Ripollone JE, Huybrechts KF, Rothman KJ, Ferguson RE, Franklin JM. Propensity score matching versus propensity score fine stratification and coarsened exact matching in claims data. Presented at the 34th ICPE International Conference on Pharmacoepidemiology & Therapeutic Risk Management; August 24, 2018. Prague, Czech Republic. [abstract] Pharmacoepidemiol Drug Saf. 2018 Aug; 27(52):24. doi: 10.1002/pds.4629


BACKGROUND: Criticisms of propensity score matching (PSM) have accrued in the literature. For example, it has been suggested that continuous deletion of matched sets in decreasing order of propensity score distance may lead to increased bias in the effect estimate. We present the results of a comparison of PSM with propensity score fine stratification (FS) and with coarsened exact matching (CEM). We chose these alternative techniques because of the suggestion of their superiority over PSM in the literature.

OBJECTIVES: Compare PSM with FS and CEM with respect to validity and precision of effect estimates using claims data.

METHODS: We used data from the Pharmaceutical Assistance Contract for the Elderly database (PACE, n = 49 653, 19 pre‐specified confounders) to assess the association between NSAIDs vs COX‐2 inhibitors and gastrointestinal complications and data from the Medicaid Analytic eXtract database (MAX, n = 886 996, 20 pre‐specified confounders) to assess the association between statins vs no statins and congenital malformations. PACE was analyzed with 50 and 100 additional empirical confounders selected from a high‐dimensional propensity score algorithm. Three techniques were applied to each dataset: (1) 1:1 PSM using a nearest neighbor matching algorithm, (2) FS using 10, 50, and 100 strata ranked by the propensity score distribution of the exposed after deleting observations from non‐overlapping propensity score regions, and (3) CEM using an auto‐coarsening technique. Our strategy generated 20 analytic datasets. For each analytic dataset, we compared the resulting relative risks (RR) and standard errors (SE) from weighted log binomial models, as well as the numbers of units remaining.

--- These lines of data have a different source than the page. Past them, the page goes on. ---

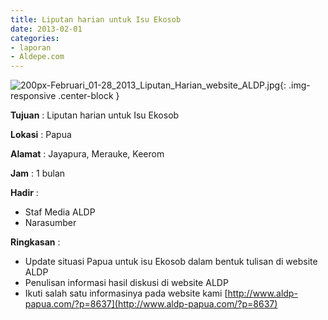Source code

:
 ```yaml
---
title: Liputan harian untuk Isu Ekosob
date: 2013-02-01
categories:
- laporan
- Aldepe.com
---
```

![200px-Februari_01-28_2013_Liputan_Harian_website_ALDP.jpg](/uploads/200px-Februari_01-28_2013_Liputan_Harian_website_ALDP.jpg){: .img-responsive .center-block }

**Tujuan** : Liputan harian untuk Isu Ekosob

**Lokasi** : Papua

**Alamat** : Jayapura, Merauke, Keerom

**Jam** : 1 bulan

**Hadir** : 
* Staf Media ALDP
* Narasumber

**Ringkasan** : 
* Update situasi Papua untuk isu Ekosob dalam bentuk tulisan di website ALDP
* Penulisan informasi hasil diskusi di website ALDP
* Ikuti salah satu informasinya pada website kami [http://www.aldp-papua.com/?p=8637](http://www.aldp-papua.com/?p=8637)
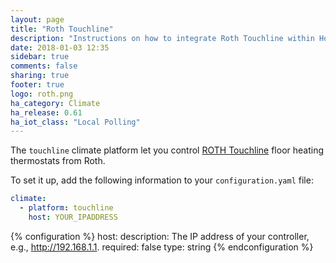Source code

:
 ```yaml
---
layout: page
title: "Roth Touchline"
description: "Instructions on how to integrate Roth Touchline within Home Assistant."
date: 2018-01-03 12:35
sidebar: true
comments: false
sharing: true
footer: true
logo: roth.png
ha_category: Climate
ha_release: 0.61
ha_iot_class: "Local Polling"
---
```


The `touchline` climate platform let you control [ROTH Touchline](http://www.roth-nordic.dk/dk/roth-touchline-tradloes-gulvvarmeregulering-1475.htm) floor heating thermostats from Roth. 


To set it up, add the following information to your `configuration.yaml` file:

```yaml
climate:
  - platform: touchline
    host: YOUR_IPADDRESS
```

{% configuration %}
host:
  description: The IP address of your controller, e.g., http://192.168.1.1.
  required: false
  type: string
{% endconfiguration %}
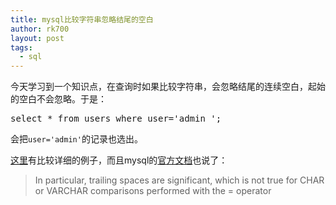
 ```yaml
---
title: mysql比较字符串忽略结尾的空白
author: rk700
layout: post
tags:
  - sql
---
```


今天学习到一个知识点，在查询时如果比较字符串，会忽略结尾的连续空白，起始的空白不会忽略。于是：

<pre>select * from users where user='admin ';</pre>

会把`user='admin'`的记录也选出。

[这里](http://stackoverflow.com/questions/7455147/comparing-strings-with-one-having-empty-spaces-before-while-the-other-does-not)有比较详细的例子，而且mysql的[官方文档](http://dev.mysql.com/doc/refman/5.0/en/string-comparison-functions.html)也说了：

> In particular, trailing spaces are significant, which is not true for CHAR or VARCHAR comparisons performed with the = operator 
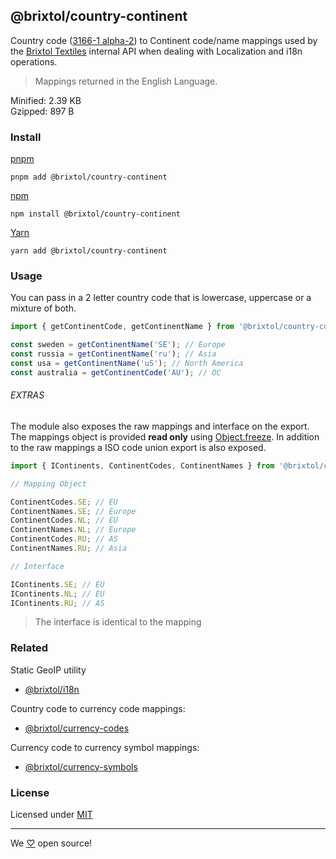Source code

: ## @brixtol/country-continent

Country code ([3166-1 alpha-2](https://en.wikipedia.org/wiki/ISO_3166-1_alpha-2#Officially_assigned_code_elements)) to Continent code/name mappings used by the [Brixtol Textiles](https://www.brixtoltextiles.com) internal API when dealing with Localization and i18n operations.

> Mappings returned in the English Language.

Minified: 2.39 KB <br>
Gzipped: 897 B

### Install

[pnpm](https://pnpm.js.org/en/cli/install)

```cli
pnpm add @brixtol/country-continent
```

[npm](https://www.npmjs.com/)

```cli
npm install @brixtol/country-continent
```

[Yarn](https://yarnpkg.com/)

```cli
yarn add @brixtol/country-continent
```

### Usage

You can pass in a 2 letter country code that is lowercase, uppercase or a mixture of both.

```javascript
import { getContinentCode, getContinentName } from '@brixtol/country-continent';

const sweden = getContinentName('SE'); // Europe
const russia = getContinentName('ru'); // Asia
const usa = getContinentName('uS'); // North America
const australia = getContinentCode('AU'); // OC
```

###### EXTRAS

The module also exposes the raw mappings and interface on the export. The mappings object is provided **read only** using [Object.freeze](https://developer.mozilla.org/en-US/docs/Web/JavaScript/Reference/Global_Objects/Object/freeze). In addition to the raw mappings a ISO code union export is also exposed.

<!--prettier-ignore-->
```ts
import { IContinents, ContinentCodes, ContinentNames } from '@brixtol/country-continent';

// Mapping Object

ContinentCodes.SE; // EU
ContinentNames.SE; // Europe
ContinentCodes.NL; // EU
ContinentNames.NL; // Europe
ContinentCodes.RU; // AS
ContinentNames.RU; // Asia

// Interface

IContinents.SE; // EU
IContinents.NL; // EU
IContinents.RU; // AS
```

> The interface is identical to the mapping

### Related

Static GeoIP utility

- [@brixtol/i18n](https://github.com/brixtol/i18n)

Country code to currency code mappings:

- [@brixtol/currency-codes](https://github.com/brixtol/currency-codes)

Currency code to currency symbol mappings:

- [@brixtol/currency-symbols](https://github.com/brixtol/currency-symbols)

### License

Licensed under [MIT](#LICENCE)

---

We [♡](https://www.brixtoltextiles.com/discount/4D3V3L0P3RS]) open source!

RESULTS: For each PACE dataset, FS resulted in a larger analytic dataset (>90% of the original dataset) and a lower SE than PSM and CEM. The RRs from PSM and FS were similar (indicating a ~10% increase in risk with NSAIDs) and consistent with prior evidence from experimental studies, while CEM resulted in larger effect estimates in all cases (indicating up to a 150% increase in risk). The MAX analyses led to similar findings.

CONCLUSIONS: FS was optimal in our analyses due to the high retention of study size and low SEs. CEM appears sub‐optimal for claims data, likely due to the high volume of binary confounders. As next steps, we will explore different coarsening strategies for CEM, and we will generate plasmode‐simulated datasets, which allow for clearer comparisons based on known effect sizes.